I’m happy to say there are natural things we can do to minimize this. Let’s look at my top natural suggestions.

1. Humidify

The first suggestion is to ensure that the air in the home, and the bedrooms, in particular, is properly humidified. It’s recommended to keep the home between 50 and 60 per cent humidity. In one study conducted in 2010, the absolute humidity was measured and determined to be a strong predictive factor in both the seasonality of influenza - including the timing of outbreaks. 

Likewise, the CDC has done studies on humidity and the transmission of influenza viruses.

“At humidity levels of 23 per cent, 70 to 77 per cent of the flu virus particles were still able to cause an infection an hour after the coughing simulation. But when humidity levels were raised to 43 per cent, just 14 per cent of the virus particles had the ability to infect. Most of the flu particles became inactive 15 minutes after they were released into the humid air.
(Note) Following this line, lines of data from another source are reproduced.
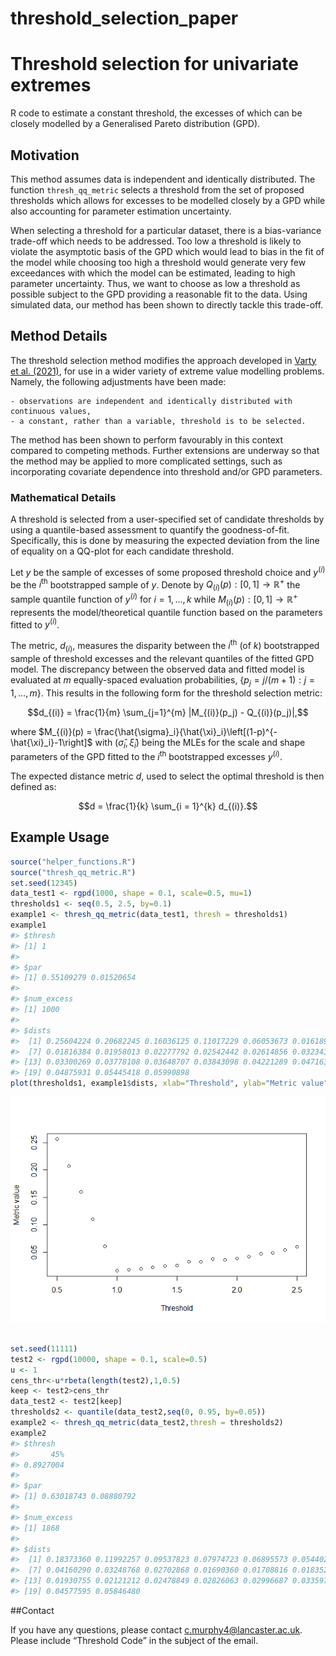 
<!-- README.md is generated from README.Rmd. Please edit that file -->

# threshold_selection_paper

<!-- badges: start -->
<!-- badges: end -->

# Threshold selection for univariate extremes

R code to estimate a constant threshold, the excesses of which can be
closely modelled by a Generalised Pareto distribution (GPD).

## Motivation

This method assumes data is independent and identically distributed. The
function `thresh_qq_metric` selects a threshold from the set of proposed
thresholds which allows for excesses to be modelled closely by a GPD
while also accounting for parameter estimation uncertainty.

When selecting a threshold for a particular dataset, there is a
bias-variance trade-off which needs to be addressed. Too low a threshold
is likely to violate the asymptotic basis of the GPD which would lead to
bias in the fit of the model while choosing too high a threshold would
generate very few exceedances with which the model can be estimated,
leading to high parameter uncertainty. Thus, we want to choose as low a
threshold as possible subject to the GPD providing a reasonable fit to
the data. Using simulated data, our method has been shown to directly
tackle this trade-off.

## Method Details

The threshold selection method modifies the approach developed in [Varty
et al. (2021)](https://arxiv.org/abs/2102.00884), for use in a wider
variety of extreme value modelling problems. Namely, the following
adjustments have been made:

    - observations are independent and identically distributed with continuous values,
    - a constant, rather than a variable, threshold is to be selected. 

The method has been shown to perform favourably in this context compared
to competing methods. Further extensions are underway so that the method
may be applied to more complicated settings, such as incorporating
covariate dependence into threshold and/or GPD parameters.

### Mathematical Details

A threshold is selected from a user-specified set of candidate
thresholds by using a quantile-based assessment to quantify the
goodness-of-fit. Specifically, this is done by measuring the expected
deviation from the line of equality on a QQ-plot for each candidate
threshold.

Let $y$ be the sample of excesses of some proposed threshold choice and
$y^{(i)}$ be the $i^{\text{th}}$ bootstrapped sample of $y$. Denote by
$Q_{(i)}(p) : [0,1] \rightarrow \mathbb{R}^+$ the sample quantile
function of $y^{(i)}$ for $i = 1,\dots, k$ while
$M_{(i)}(p) : [0,1] \rightarrow \mathbb{R}^+$ represents the
model/theoretical quantile function based on the parameters fitted to
$y^{(i)}$.

The metric, $d_{(i)}$, measures the disparity between the
$i^{\text{th}}$ (of $k$) bootstrapped sample of threshold excesses and
the relevant quantiles of the fitted GPD model. The discrepancy between
the observed data and fitted model is evaluated at $m$ equally-spaced
evaluation probabilities, $\{p_j = j / (m+1): j = 1,\dots,m\}$. This
results in the following form for the threshold selection metric:

$$d_{(i)} = \frac{1}{m} \sum_{j=1}^{m} |M_{(i)}(p_j) - Q_{(i)}(p_j)|,$$

where
$M_{(i)}(p) = \frac{\hat{\sigma}_i}{\hat{\xi}_i}\left[(1-p)^{-\hat{\xi}_i}-1\right]$
with $(\hat{\sigma}_i, \hat{\xi}_i)$ being the MLEs for the scale and
shape parameters of the GPD fitted to the $i^{\text{th}}$ bootstrapped
excesses $y^{(i)}$.

The expected distance metric $d$, used to select the optimal threshold
is then defined as:

$$d = \frac{1}{k} \sum_{i = 1}^{k} d_{(i)}.$$

## Example Usage

``` r
source("helper_functions.R")
source("thresh_qq_metric.R")
set.seed(12345)
data_test1 <- rgpd(1000, shape = 0.1, scale=0.5, mu=1)
thresholds1 <- seq(0.5, 2.5, by=0.1)
example1 <- thresh_qq_metric(data_test1, thresh = thresholds1)
example1
#> $thresh
#> [1] 1
#> 
#> $par
#> [1] 0.55109279 0.01520654
#> 
#> $num_excess
#> [1] 1000
#> 
#> $dists
#>  [1] 0.25604224 0.20682245 0.16036125 0.11017229 0.06053673 0.01618996
#>  [7] 0.01816384 0.01958013 0.02277792 0.02542442 0.02614856 0.03234347
#> [13] 0.03300269 0.03778108 0.03648707 0.03843098 0.04221289 0.04716345
#> [19] 0.04875931 0.05445418 0.05990898
plot(thresholds1, example1$dists, xlab="Threshold", ylab="Metric value")
```

![](README_files/figure-gfm/unnamed-chunk-2-1.png)<!-- -->

``` r

set.seed(11111)
test2 <- rgpd(10000, shape = 0.1, scale=0.5)
u <- 1
cens_thr<-u*rbeta(length(test2),1,0.5)
keep <- test2>cens_thr
data_test2 <- test2[keep]
thresholds2 <- quantile(data_test2,seq(0, 0.95, by=0.05))
example2 <- thresh_qq_metric(data_test2,thresh = thresholds2)
example2
#> $thresh
#>       45% 
#> 0.8927004 
#> 
#> $par
#> [1] 0.63018743 0.08880792
#> 
#> $num_excess
#> [1] 1868
#> 
#> $dists
#>  [1] 0.18373360 0.11992257 0.09537823 0.07974723 0.06895573 0.05440206
#>  [7] 0.04160290 0.03248768 0.02702868 0.01690360 0.01708816 0.01835272
#> [13] 0.01930755 0.02121212 0.02478849 0.02826063 0.02996687 0.03359736
#> [19] 0.04577595 0.05846480
```

\##Contact

If you have any questions, please contact <c.murphy4@lancaster.ac.uk>.
Please include “Threshold Code” in the subject of the email.
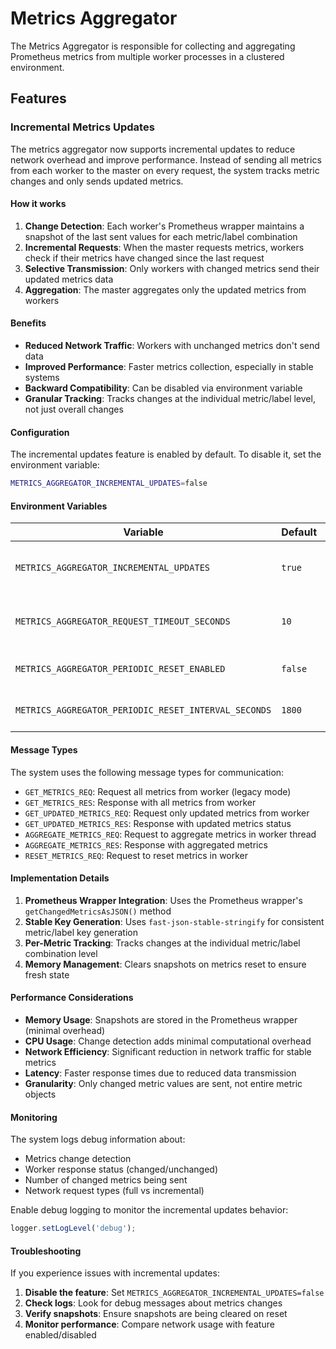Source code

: # Metrics Aggregator

The Metrics Aggregator is responsible for collecting and aggregating Prometheus metrics from multiple worker processes in a clustered environment.

## Features

### Incremental Metrics Updates

The metrics aggregator now supports incremental updates to reduce network overhead and improve performance. Instead of sending all metrics from each worker to the master on every request, the system tracks metric changes and only sends updated metrics.

#### How it works

1. **Change Detection**: Each worker's Prometheus wrapper maintains a snapshot of the last sent values for each metric/label combination
2. **Incremental Requests**: When the master requests metrics, workers check if their metrics have changed since the last request
3. **Selective Transmission**: Only workers with changed metrics send their updated metrics data
4. **Aggregation**: The master aggregates only the updated metrics from workers

#### Benefits

- **Reduced Network Traffic**: Workers with unchanged metrics don't send data
- **Improved Performance**: Faster metrics collection, especially in stable systems
- **Backward Compatibility**: Can be disabled via environment variable
- **Granular Tracking**: Tracks changes at the individual metric/label level, not just overall changes

#### Configuration

The incremental updates feature is enabled by default. To disable it, set the environment variable:

```bash
METRICS_AGGREGATOR_INCREMENTAL_UPDATES=false
```

#### Environment Variables

| Variable                                             | Default | Description                                |
| ---------------------------------------------------- | ------- | ------------------------------------------ |
| `METRICS_AGGREGATOR_INCREMENTAL_UPDATES`             | `true`  | Enable/disable incremental metrics updates |
| `METRICS_AGGREGATOR_REQUEST_TIMEOUT_SECONDS`         | `10`    | Timeout for metrics requests in seconds    |
| `METRICS_AGGREGATOR_PERIODIC_RESET_ENABLED`          | `false` | Enable periodic metrics reset              |
| `METRICS_AGGREGATOR_PERIODIC_RESET_INTERVAL_SECONDS` | `1800`  | Interval for periodic reset in seconds     |

#### Message Types

The system uses the following message types for communication:

- `GET_METRICS_REQ`: Request all metrics from worker (legacy mode)
- `GET_METRICS_RES`: Response with all metrics from worker
- `GET_UPDATED_METRICS_REQ`: Request only updated metrics from worker
- `GET_UPDATED_METRICS_RES`: Response with updated metrics status
- `AGGREGATE_METRICS_REQ`: Request to aggregate metrics in worker thread
- `AGGREGATE_METRICS_RES`: Response with aggregated metrics
- `RESET_METRICS_REQ`: Request to reset metrics in worker

#### Implementation Details

1. **Prometheus Wrapper Integration**: Uses the Prometheus wrapper's `getChangedMetricsAsJSON()` method
2. **Stable Key Generation**: Uses `fast-json-stable-stringify` for consistent metric/label key generation
3. **Per-Metric Tracking**: Tracks changes at the individual metric/label combination level
4. **Memory Management**: Clears snapshots on metrics reset to ensure fresh state

#### Performance Considerations

- **Memory Usage**: Snapshots are stored in the Prometheus wrapper (minimal overhead)
- **CPU Usage**: Change detection adds minimal computational overhead
- **Network Efficiency**: Significant reduction in network traffic for stable metrics
- **Latency**: Faster response times due to reduced data transmission
- **Granularity**: Only changed metric values are sent, not entire metric objects

#### Monitoring

The system logs debug information about:

- Metrics change detection
- Worker response status (changed/unchanged)
- Number of changed metrics being sent
- Network request types (full vs incremental)

Enable debug logging to monitor the incremental updates behavior:

```javascript
logger.setLogLevel('debug');
```

#### Troubleshooting

If you experience issues with incremental updates:

1. **Disable the feature**: Set `METRICS_AGGREGATOR_INCREMENTAL_UPDATES=false`
2. **Check logs**: Look for debug messages about metrics changes
3. **Verify snapshots**: Ensure snapshots are being cleared on reset
4. **Monitor performance**: Compare network usage with feature enabled/disabled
The virus just falls apart at high humidity levels," said study researcher John Noti, of the CDC's National Institute for Occupational Safety and Health. source

In a 2019 study at Yale University, publishers concluded that not only did exposure to dry air increase the survivability of influenza viruses, but it also compromised the innate immunity of the host. 

“These results indicate that exposure to dry air impairs host defence against influenza infection, reduces tissue repair, and inflicts caspase-dependent disease pathology.” source

There are a few ways to humidify the home in the winter. We can use humidifiers (preferably cool air devices to avoid burns), and we can also do something very simple: leave the bathroom door ajar when showering without running the exhaust fan. The steam that is exhausted from home can then circulate through the home to help bring humidity levels up. 

2. Take Zinc

The immune system is our natural defence against viruses, but to keep it healthy, there are a few key nutrients we must get enough of. Zinc is one such nutrient. We only need it in small amounts, but many people I see clinically are deficient. There are a few reasons for this, including a low intake of foods high in zinc (red meat, shellfish, eggs, legumes, nuts and seeds) and low stomach acid, as well as a damaged gut from Celiac disease (on the rise) or a damaged gut microbiota. 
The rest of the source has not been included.